What to work on: Exclude the pictures, then copy word for word the lines running from the beginning of the records through the line with "Posture Mantenute a lungo".

----- Supplied material

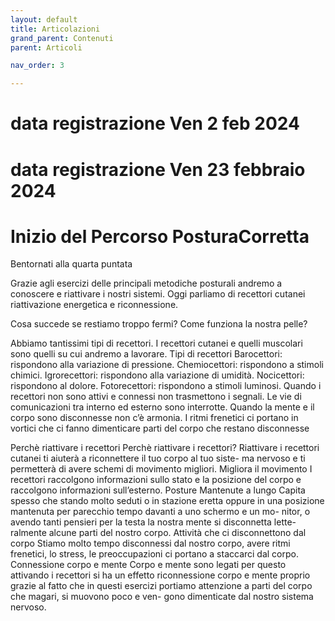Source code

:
 ```yaml
---
layout: default
title: Articolazioni 
grand_parent: Contenuti
parent: Articoli

nav_order: 3

---
```


# data registrazione Ven 2 feb 2024

# data registrazione Ven 23 febbraio 2024


# Inizio del Percorso PosturaCorretta
Bentornati alla quarta puntata 

Grazie agli esercizi delle  principali metodiche posturali andremo a conoscere e riattivare i nostri sistemi.
Oggi parliamo di recettori cutanei riattivazione energetica e riconnessione. 

Cosa succede se restiamo troppo fermi? Come funziona la nostra pelle? 


Abbiamo tantissimi tipi di recettori.
I recettori cutanei e quelli muscolari sono quelli su cui andremo a lavorare.
Tipi di recettori
Barocettori: rispondono alla variazione di pressione. Chemiocettori: rispondono a stimoli chimici. Igrorecettori: rispondono alla variazione di umidità. Nocicettori: rispondono al dolore.
Fotorecettori: rispondono a stimoli luminosi.
Quando i recettori non sono attivi e connessi non trasmettono i segnali.
Le vie di comunicazioni tra interno ed esterno sono interrotte.
Quando la mente e il corpo sono disconnesse non c’è armonia.
I ritmi frenetici ci portano in vortici che ci fanno dimenticare parti del corpo che restano disconnesse
   
Perchè riattivare i recettori
Perchè riattivare i recettori?
Riattivare i recettori cutanei ti aiuterà a riconnettere il tuo corpo al tuo siste- ma nervoso e ti permetterà di avere schemi di movimento migliori.
Migliora il movimento
I recettori raccolgono informazioni sullo stato e la posizione del corpo e raccolgono informazioni sull’esterno.
Posture Mantenute a lungo
Capita spesso che stando molto seduti o in stazione eretta oppure in una posizione mantenuta per parecchio tempo davanti a uno schermo e un mo- nitor, o avendo tanti pensieri per la testa la nostra mente si disconnetta lette- ralmente alcune parti del nostro corpo.
Attività che ci disconnettono dal corpo
Stiamo molto tempo disconnessi dal nostro corpo, avere ritmi frenetici, lo stress, le preoccupazioni ci portano a staccarci dal corpo.
Connessione corpo e mente
Corpo e mente sono legati per questo attivando i recettori si ha un effetto riconnessione corpo e mente proprio grazie al fatto che in questi esercizi portiamo attenzione a parti del corpo che magari, si muovono poco e ven- gono dimenticate dal nostro sistema nervoso.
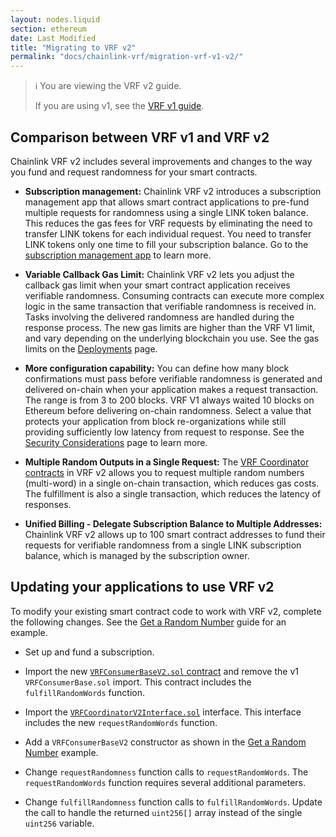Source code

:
 ```yaml
---
layout: nodes.liquid
section: ethereum
date: Last Modified
title: "Migrating to VRF v2"
permalink: "docs/chainlink-vrf/migration-vrf-v1-v2/"
---
```


> ℹ️ You are viewing the VRF v2 guide.
>
> If you are using v1, see the [VRF v1 guide](/docs/chainlink-vrf/v1/).

## Comparison between VRF v1 and VRF v2

Chainlink VRF v2 includes several improvements and changes to the way you fund and request randomness for your smart contracts.

+ **Subscription management:** Chainlink VRF v2 introduces a subscription management app that allows smart contract applications to pre-fund multiple requests for randomness using a single LINK token balance. This reduces the gas fees for VRF requests by eliminating the need to transfer LINK tokens for each individual request. You need to transfer LINK tokens only one time to fill your subscription balance. Go to the [subscription management app]() to learn more. <!-- TODO: Add URL and url text and maybe reconsider a link to the docs instead-->

+ **Variable Callback Gas Limit:** Chainlink VRF v2 lets you adjust the callback gas limit when your smart contract application receives verifiable randomness. Consuming contracts can execute more complex logic in the same transaction that verifiable randomness is received in. Tasks involving the delivered randomness are handled during the response process. The new gas limits are higher than the VRF V1 limit, and vary depending on the underlying blockchain you use. See the gas limits on the [Deployments](/docs/vrf-deployments) page.

+ **More configuration capability:** You can define how many block confirmations must pass before verifiable randomness is generated and delivered on-chain when your application makes a request transaction. The range is from 3 to 200 blocks. VRF V1 always waited 10 blocks on Ethereum before delivering on-chain randomness. Select a value that protects your application from block re-organizations while still providing sufficiently low latency from request to response. See the [Security Considerations](/docs/vrf-security-considerations/) page to learn more.

+ **Multiple Random Outputs in a Single Request:** The [VRF Coordinator contracts](/docs/vrf-deployments) in VRF v2 allows you to request multiple random numbers (multi-word) in a single on-chain transaction, which reduces gas costs. The fulfillment is also a single transaction, which reduces the latency of responses. <!-- TODO: Add URL and url text -->

+ **Unified Billing - Delegate Subscription Balance to Multiple Addresses:** Chainlink VRF v2 allows up to 100 smart contract addresses to fund their requests for verifiable randomness from a single LINK subscription balance, which is managed by the subscription owner.

## Updating your applications to use VRF v2

To modify your existing smart contract code to work with VRF v2, complete the following changes. See the [Get a Random Number](/docs/get-a-random-number/#example-contract) guide for an example.

- Set up and fund a subscription. <!-- TODO: Add URL and url text -->

- Import the new [`VRFConsumerBaseV2.sol` contract](https://github.com/smartcontractkit/chainlink/blob/develop/contracts/src/v0.8/dev/VRFConsumerBaseV2.sol) and remove the v1 `VRFConsumerBase.sol` import. This contract includes the `fulfillRandomWords` function.

- Import the [`VRFCoordinatorV2Interface.sol`](https://github.com/smartcontractkit/chainlink/blob/develop/contracts/src/v0.8/interfaces/VRFCoordinatorV2Interface.sol) interface. This interface includes the new `requestRandomWords` function.

- Add a `VRFConsumerBaseV2` constructor as shown in the [Get a Random Number](/docs/get-a-random-number/#example-contract) example.

- Change `requestRandomness` function calls to `requestRandomWords`. The `requestRandomWords` function requires several additional parameters.

- Change `fulfillRandomness` function calls to `fulfillRandomWords`. Update the call to handle the returned `uint256[]` array instead of the single `uint256` variable.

----------

Result:
Source code

:
 ```yaml
---
layout: default
title: Articolazioni 
grand_parent: Contenuti
parent: Articoli

nav_order: 3

---
```


# data registrazione Ven 2 feb 2024

# data registrazione Ven 23 febbraio 2024


# Inizio del Percorso PosturaCorretta
Bentornati alla quarta puntata 

Grazie agli esercizi delle  principali metodiche posturali andremo a conoscere e riattivare i nostri sistemi.
Oggi parliamo di recettori cutanei riattivazione energetica e riconnessione. 

Cosa succede se restiamo troppo fermi? Come funziona la nostra pelle? 


Abbiamo tantissimi tipi di recettori.
I recettori cutanei e quelli muscolari sono quelli su cui andremo a lavorare.
Tipi di recettori
Barocettori: rispondono alla variazione di pressione. Chemiocettori: rispondono a stimoli chimici. Igrorecettori: rispondono alla variazione di umidità. Nocicettori: rispondono al dolore.
Fotorecettori: rispondono a stimoli luminosi.
Quando i recettori non sono attivi e connessi non trasmettono i segnali.
Le vie di comunicazioni tra interno ed esterno sono interrotte.
Quando la mente e il corpo sono disconnesse non c’è armonia.
I ritmi frenetici ci portano in vortici che ci fanno dimenticare parti del corpo che restano disconnesse
   
Perchè riattivare i recettori
Perchè riattivare i recettori?
Riattivare i recettori cutanei ti aiuterà a riconnettere il tuo corpo al tuo siste- ma nervoso e ti permetterà di avere schemi di movimento migliori.
Migliora il movimento
I recettori raccolgono informazioni sullo stato e la posizione del corpo e raccolgono informazioni sull’esterno.
Posture Mantenute a lungo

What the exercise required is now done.